Poker Player Scott Robbins Sues Borgata Over ‘Suicide Joke’
Posted on: July 20, 2021, 07:55h.
Last updated on: July 20, 2021, 02:14h.
Robbins wants $1.2 million in potential lost earnings, arguing that Borgata management’s alleged overreaction to some off-the-cuff remarks made at the front desk violated his civil rights.
Meanwhile, the defendants’ subsequent actions and statements were “an effort to distract from their failings” and slandered Robbins, while breaching public trust, the lawsuit claims.
In September 2020, Robbins arrived at the Atlantic City casino to play in the WPT Borgata Poker Open Main Event. While there, he was able to win an entry ticket worth $3,500 in a $400 satellite.
That evening, while checking into the hotel, Robbins was asked by the desk clerk whether he would prefer a room on a high floor or a low floor.

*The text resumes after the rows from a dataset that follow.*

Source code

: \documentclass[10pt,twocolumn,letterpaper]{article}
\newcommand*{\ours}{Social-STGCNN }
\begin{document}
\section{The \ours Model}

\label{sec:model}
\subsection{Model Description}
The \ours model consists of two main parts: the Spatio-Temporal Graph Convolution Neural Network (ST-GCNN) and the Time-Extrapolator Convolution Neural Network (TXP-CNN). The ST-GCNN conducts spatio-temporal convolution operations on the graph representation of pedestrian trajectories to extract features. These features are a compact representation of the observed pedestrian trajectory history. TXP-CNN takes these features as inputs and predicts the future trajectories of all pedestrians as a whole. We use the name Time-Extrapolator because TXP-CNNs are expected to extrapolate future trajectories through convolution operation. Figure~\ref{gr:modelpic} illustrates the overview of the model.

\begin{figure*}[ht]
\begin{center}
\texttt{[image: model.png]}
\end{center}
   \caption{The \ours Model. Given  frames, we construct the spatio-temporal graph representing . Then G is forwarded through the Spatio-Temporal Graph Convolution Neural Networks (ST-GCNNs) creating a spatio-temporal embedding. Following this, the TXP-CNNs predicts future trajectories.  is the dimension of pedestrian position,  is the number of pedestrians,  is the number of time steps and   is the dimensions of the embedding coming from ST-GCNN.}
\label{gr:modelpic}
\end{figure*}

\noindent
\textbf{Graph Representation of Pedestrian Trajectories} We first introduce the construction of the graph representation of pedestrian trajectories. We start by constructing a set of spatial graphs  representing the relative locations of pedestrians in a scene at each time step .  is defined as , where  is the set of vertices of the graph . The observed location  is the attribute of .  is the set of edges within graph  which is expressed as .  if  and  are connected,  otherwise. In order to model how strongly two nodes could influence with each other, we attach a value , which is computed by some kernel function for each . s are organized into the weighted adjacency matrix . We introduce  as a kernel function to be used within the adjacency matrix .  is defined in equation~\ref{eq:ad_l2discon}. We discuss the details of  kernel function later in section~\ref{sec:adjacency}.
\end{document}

If I had to jump from a high floor window [meaning, in case of fire or earthquake], would I make it?” Robbins jokingly asked, according to the lawsuit.
When a clerk told him not to do that he said he wouldn’t, but kept asking similar questions.
Would I make it if I had to jump out of a lower floor?” Robbins asked.
The clerk again told him not to jump. Robbins again said he wouldn’t, but said then “since I wouldn’t survive either, I guess it doesn’t matter what floor you give me.”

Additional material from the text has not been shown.